Stored records
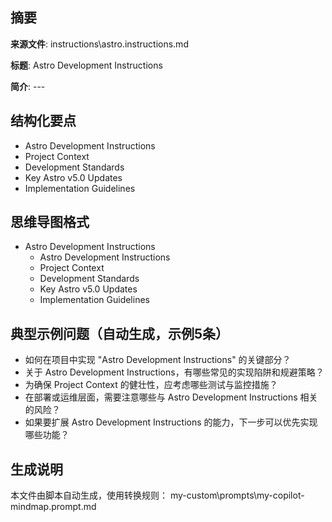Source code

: ## 摘要

**来源文件**: instructions\astro.instructions.md

**标题**: Astro Development Instructions

**简介**: ---

## 结构化要点

- Astro Development Instructions
- Project Context
- Development Standards
- Key Astro v5.0 Updates
- Implementation Guidelines

## 思维导图格式

- Astro Development Instructions
  - Astro Development Instructions
  - Project Context
  - Development Standards
  - Key Astro v5.0 Updates
  - Implementation Guidelines

## 典型示例问题（自动生成，示例5条）

- 如何在项目中实现 "Astro Development Instructions" 的关键部分？
- 关于 Astro Development Instructions，有哪些常见的实现陷阱和规避策略？
- 为确保 Project Context 的健壮性，应考虑哪些测试与监控措施？
- 在部署或运维层面，需要注意哪些与 Astro Development Instructions 相关的风险？
- 如果要扩展 Astro Development Instructions 的能力，下一步可以优先实现哪些功能？

## 生成说明

本文件由脚本自动生成，使用转换规则： my-custom\prompts\my-copilot-mindmap.prompt.md
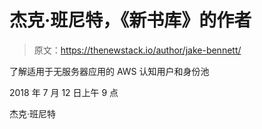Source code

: # 杰克·班尼特，《新书库》的作者

> 原文：<https://thenewstack.io/author/jake-bennett/>

了解适用于无服务器应用的 AWS 认知用户和身份池

2018 年 7 月 12 日上午 9 点

杰克·班尼特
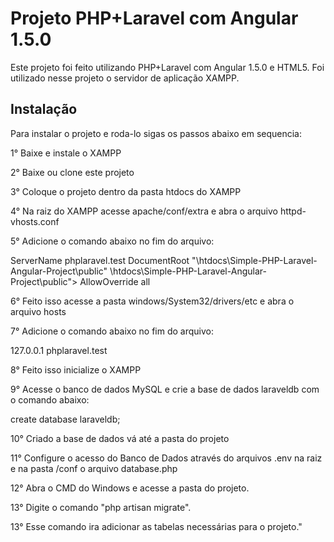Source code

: <h1>Projeto PHP+Laravel com Angular 1.5.0</h1>
<p>Este projeto foi feito utilizando PHP+Laravel com Angular 1.5.0 e HTML5. Foi utilizado nesse projeto o servidor de aplicação XAMPP.</p>
<h2>Instalação</h2>
<p>Para instalar o projeto e roda-lo sigas os passos abaixo em sequencia:</p>
<p>1° Baixe e instale o XAMPP</p>
<p>2° Baixe ou clone este projeto</p>
<p>3° Coloque o projeto dentro da pasta htdocs do XAMPP</p>
<p>4° Na raiz do XAMPP acesse apache/conf/extra e abra o arquivo httpd-vhosts.conf</p>
<p>5° Adicione o comando abaixo no fim do arquivo:</p>
<span>
<VirtualHost *:80>
	ServerName phplaravel.test
	DocumentRoot "<DIRETORIO DO XAMPP>\htdocs\Simple-PHP-Laravel-Angular-Project\public"
	<Directory "<DIRETORIO DO XAMPP>\htdocs\Simple-PHP-Laravel-Angular-Project\public">
		AllowOverride all
	</Directory>
</VirtualHost>
</span>
<p>6° Feito isso acesse a pasta windows/System32/drivers/etc e abra o arquivo hosts</p>
<p>7° Adicione o comando abaixo no fim do arquivo:</p>
127.0.0.1 phplaravel.test
<p>8° Feito isso inicialize o XAMPP</p>
<p>9° Acesse o banco de dados MySQL e crie a base de dados laraveldb com o comando abaixo:</p>
create database laraveldb;
<p>10° Criado a base de dados vá até a pasta do projeto</p>
<p>11° Configure o acesso do Banco de Dados através do arquivos .env na raiz e na pasta /conf o arquivo database.php</p>
<p>12° Abra o CMD do Windows e acesse a pasta do projeto.</p>
<p>13° Digite o comando "php artisan migrate".</p>
<p>13° Esse comando ira adicionar as tabelas necessárias para o projeto."</p>
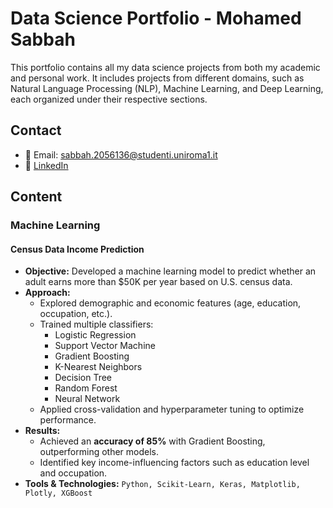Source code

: # Data Science Portfolio - Mohamed Sabbah  

This portfolio contains all my data science projects from both my academic and personal work. It includes projects from different domains, such as Natural Language Processing (NLP), Machine Learning, and Deep Learning, each organized under their respective sections.  

## Contact  
- 📧 Email: sabbah.2056136@studenti.uniroma1.it  
- 🔗 [LinkedIn](https://www.linkedin.com/in/mohamed-sabbah-ab601bab/)  

## Content  

### Machine Learning  

#### **Census Data Income Prediction**  
- **Objective:** Developed a machine learning model to predict whether an adult earns more than $50K per year based on U.S. census data.  
- **Approach:**  
  - Explored demographic and economic features (age, education, occupation, etc.).  
  - Trained multiple classifiers:  
    - Logistic Regression  
    - Support Vector Machine  
    - Gradient Boosting  
    - K-Nearest Neighbors  
    - Decision Tree  
    - Random Forest  
    - Neural Network  
  - Applied cross-validation and hyperparameter tuning to optimize performance.  
- **Results:**  
  - Achieved an **accuracy of 85%** with Gradient Boosting, outperforming other models.  
  - Identified key income-influencing factors such as education level and occupation.  
- **Tools & Technologies:** `Python, Scikit-Learn, Keras, Matplotlib, Plotly, XGBoost`  
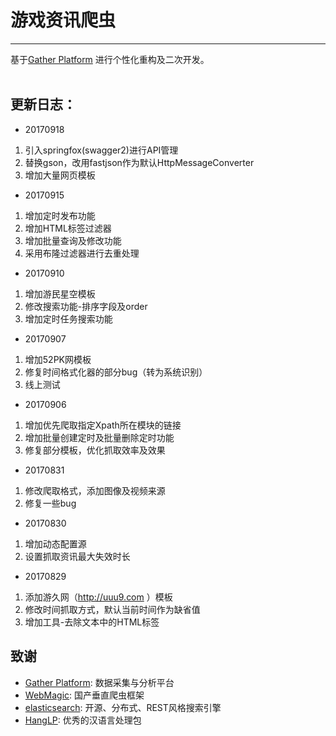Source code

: # 游戏资讯爬虫

------

基于[Gather Platform](https://github.com/gsh199449/spider) 进行个性化重构及二次开发。
<br />
<br />

## 更新日志：
- 20170918
1. 引入springfox(swagger2)进行API管理
2. 替换gson，改用fastjson作为默认HttpMessageConverter
3. 增加大量网页模板

- 20170915
1. 增加定时发布功能
2. 增加HTML标签过滤器
3. 增加批量查询及修改功能
3. 采用布隆过滤器进行去重处理

- 20170910
1. 增加游民星空模板
2. 修改搜索功能-排序字段及order
3. 增加定时任务搜索功能

- 20170907
1. 增加52PK网模板
2. 修复时间格式化器的部分bug（转为系统识别）
3. 线上测试

- 20170906
1. 增加优先爬取指定Xpath所在模块的链接
2. 增加批量创建定时及批量删除定时功能
3. 修复部分模板，优化抓取效率及效果

- 20170831
1. 修改爬取格式，添加图像及视频来源
2. 修复一些bug

- 20170830
1. 增加动态配置源
2. 设置抓取资讯最大失效时长

- 20170829
1. 添加游久网（http://uuu9.com ）模板
2. 修改时间抓取方式，默认当前时间作为缺省值
3. 增加工具-去除文本中的HTML标签

## 致谢
- [Gather Platform](https://github.com/gsh199449/spider): 数据采集与分析平台
- [WebMagic](http://webmagic.io/): 国产垂直爬虫框架
- [elasticsearch](https://github.com/elastic/elasticsearch): 开源、分布式、REST风格搜索引擎
- [HangLP](https://github.com/hankcs/HanLP): 优秀的汉语言处理包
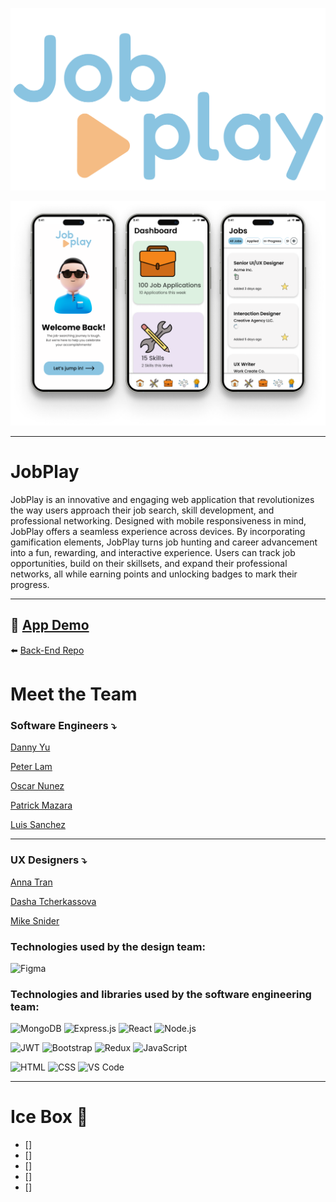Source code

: ![JobPlay Logo](public/job-play-logo.png)

![Mock Up Screens](public/jobplay-3-mockup-screens.png)

---
# JobPlay

JobPlay is an innovative and engaging web application that revolutionizes the way users approach their job search, skill development, and professional networking. Designed with mobile responsiveness in mind, JobPlay offers a seamless experience across devices. By incorporating gamification elements, JobPlay turns job hunting and career advancement into a fun, rewarding, and interactive experience. Users can track job opportunities, build on their skillsets, and expand their professional networks, all while earning points and unlocking badges to mark their progress.

---

📲 [App Demo](https://jobplay.netlify.app/)
---
⬅️ [Back-End Repo](https://github.com/plam1216/jobplay-backend)

# Meet the Team

### Software Engineers ⤵️
[Danny Yu](https://github.com/DannyYu728)

[Peter Lam](https://github.com/plam1216)

[Oscar Nunez](https://github.com/oscarnunez1)

[Patrick Mazara](https://github.com/zaragotcode)

[Luis Sanchez](https://github.com/luisdaniel0)

---

### UX Designers ⤵️

[Anna Tran](https://www.linkedin.com/in/annaatrann/)

[Dasha Tcherkassova](https://www.linkedin.com/in/dasha-tcherkassova/)

[Mike Snider](https://www.linkedin.com/in/mikesnider8/)

### Technologies used by the design team:

![Figma](https://img.shields.io/badge/Figma-F24E1E?style=for-the-badge&logo=figma&logoColor=white)

### Technologies and libraries used by the software engineering team:

![MongoDB](https://img.shields.io/badge/MongoDB-4EA94B?style=for-the-badge&logo=mongodb&logoColor=white)
![Express.js](https://img.shields.io/badge/Express.js-000000?style=for-the-badge&logo=express&logoColor=white)
![React](https://img.shields.io/badge/React-20232A?style=for-the-badge&logo=react&logoColor=61DAFB)
![Node.js](https://img.shields.io/badge/Node.js-339933?style=for-the-badge&logo=nodedotjs&logoColor=white)

![JWT](https://img.shields.io/badge/JWT-000000?style=for-the-badge&logo=JSON%20web%20tokens&logoColor=white)
![Bootstrap](https://img.shields.io/badge/Bootstrap-563D7C?style=for-the-badge&logo=bootstrap&logoColor=white)
![Redux](https://img.shields.io/badge/Redux-593D88?style=for-the-badge&logo=redux&logoColor=white)
![JavaScript](https://img.shields.io/badge/JavaScript-323330?style=for-the-badge&logo=javascript&logoColor=F7DF1E)

![HTML](https://img.shields.io/badge/HTML5-E34F26?style=for-the-badge&logo=html5&logoColor=white)
![CSS](https://img.shields.io/badge/CSS3-1572B6?style=for-the-badge&logo=css3&logoColor=white)
![VS Code](https://img.shields.io/badge/Visual_Studio_Code-0078D4?style=for-the-badge&logo=visual%20studio%20code&logoColor=white)

---

# Ice Box 🧊
- []
- []
- []
- []
- []


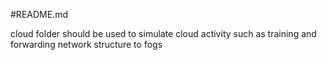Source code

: #README.md

cloud folder should be used to simulate cloud activity such as training and forwarding network structure to fogs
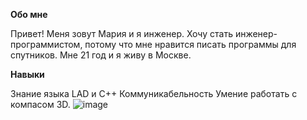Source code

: **Обо мне**

Привет! Меня зовут Мария и я инженер. Хочу стать инженер-программистом, потому что мне нравится писать программы для спутников. Мне 21 год и я живу в Москве.

**Навыки**

Знание языка LAD и C++
Коммуникабельность
Умение работать с компасом 3D.
![image](https://github.com/Tulsya/My1/assets/136454948/0a80c2f9-7008-4537-ba07-24acb59ca04b)
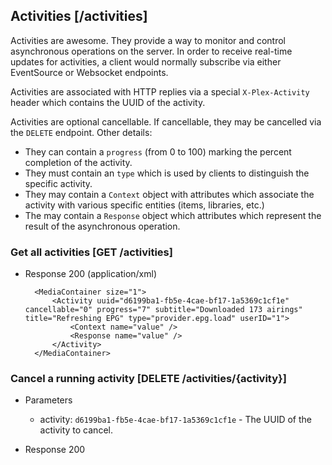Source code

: ## Activities [/activities]

Activities are awesome. They provide a way to monitor and control asynchronous operations on the server. In order to receive real-time updates for activities, a client would normally subscribe via either EventSource or Websocket endpoints.

Activities are associated with HTTP replies via a special `X-Plex-Activity` header which contains the UUID of the activity.

Activities are optional cancellable. If cancellable, they may be cancelled via the `DELETE` endpoint. Other details:

- They can contain a `progress` (from 0 to 100) marking the percent completion of the activity.
- They must contain an `type` which is used by clients to distinguish the specific activity.
- They may contain a `Context` object with attributes which associate the activity with various specific entities (items, libraries, etc.)
- The may contain a `Response` object which attributes which represent the result of the asynchronous operation.

### Get all activities [GET /activities]

+ Response 200 (application/xml)

        <MediaContainer size="1">
            <Activity uuid="d6199ba1-fb5e-4cae-bf17-1a5369c1cf1e" cancellable="0" progress="7" subtitle="Downloaded 173 airings" title="Refreshing EPG" type="provider.epg.load" userID="1">
            	<Context name="value" />
            	<Response name="value" />
            </Activity>
        </MediaContainer>

### Cancel a running activity [DELETE /activities/{activity}]

+ Parameters
    + activity: `d6199ba1-fb5e-4cae-bf17-1a5369c1cf1e` - The UUID of the activity to cancel.

+ Response 200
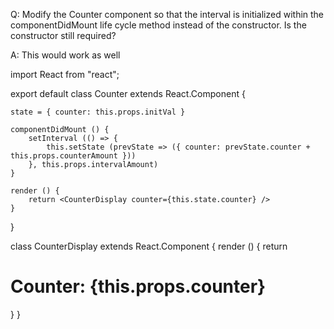 Q: Modify the Counter component so that the interval is initialized within the componentDidMount life cycle method instead of the constructor. Is the constructor still required?

A: This would work as well

import React from "react";

export default class Counter extends React.Component {
    
    state = { counter: this.props.initVal }

    componentDidMount () {
        setInterval (() => {
            this.setState (prevState => ({ counter: prevState.counter + this.props.counterAmount }))
        }, this.props.intervalAmount)
    }

    render () {
        return <CounterDisplay counter={this.state.counter} />
    }
}

class CounterDisplay extends React.Component {
    render () {
        return <h1>Counter: {this.props.counter}</h1>
    }
}
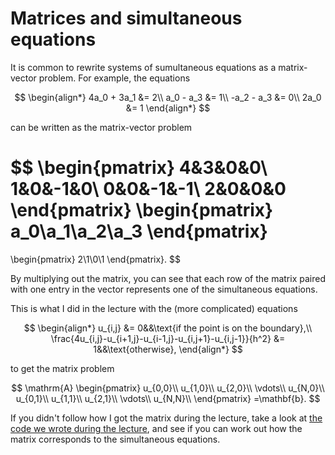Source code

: # Matrices and simultaneous equations
It is common to rewrite systems of sumultaneous equations as a matrix-vector problem. For example, the equations

$$
\begin{align*}
4a_0 + 3a_1 &= 2\\
a_0 - a_3 &= 1\\
-a_2 - a_3 &= 0\\
2a_0 &= 1
\end{align*}
$$

can be written as the matrix-vector problem

$$
\begin{pmatrix}
4&3&0&0\\
1&0&-1&0\\
0&0&-1&-1\\
2&0&0&0
\end{pmatrix}
\begin{pmatrix}
a_0\\a_1\\a_2\\a_3
\end{pmatrix}
=
\begin{pmatrix}
2\\1\\0\\1
\end{pmatrix}.
$$

By multiplying out the matrix, you can see that each row of the matrix paired with one entry in the vector represents one of the simultaneous equations.

This is what I did in the lecture with the (more complicated) equations

$$
\begin{align*}
u_{i,j} &= 0&&\text{if the point is on the boundary},\\
\frac{4u_{i,j}-u_{i+1,j}-u_{i-1,j}-u_{i,j+1}-u_{i,j-1}}{h^2} &= 1&&\text{otherwise},
\end{align*}
$$

to get the matrix problem

$$
\mathrm{A}
\begin{pmatrix}
u_{0,0}\\
u_{1,0}\\
u_{2,0}\\
\vdots\\
u_{N,0}\\
u_{0,1}\\
u_{1,1}\\
u_{2,1}\\
\vdots\\
u_{N,N}\\
\end{pmatrix}
=\mathbf{b}.
$$

If you didn't follow how I got the matrix during the lecture, take a look at [the code we wrote during the lecture](https://gist.github.com/mscroggs/45ab606d6e69b811122b2697821267b1),
and see if you can work out how the matrix corresponds to the simultaneous equations.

- Problem requirements -
Look over the records above, and wherever a line contains the string "would", copy that line.

- Answer section -
Activities are awesome. They provide a way to monitor and control asynchronous operations on the server. In order to receive real-time updates for activities, a client would normally subscribe via either EventSource or Websocket endpoints.
A: This would work as well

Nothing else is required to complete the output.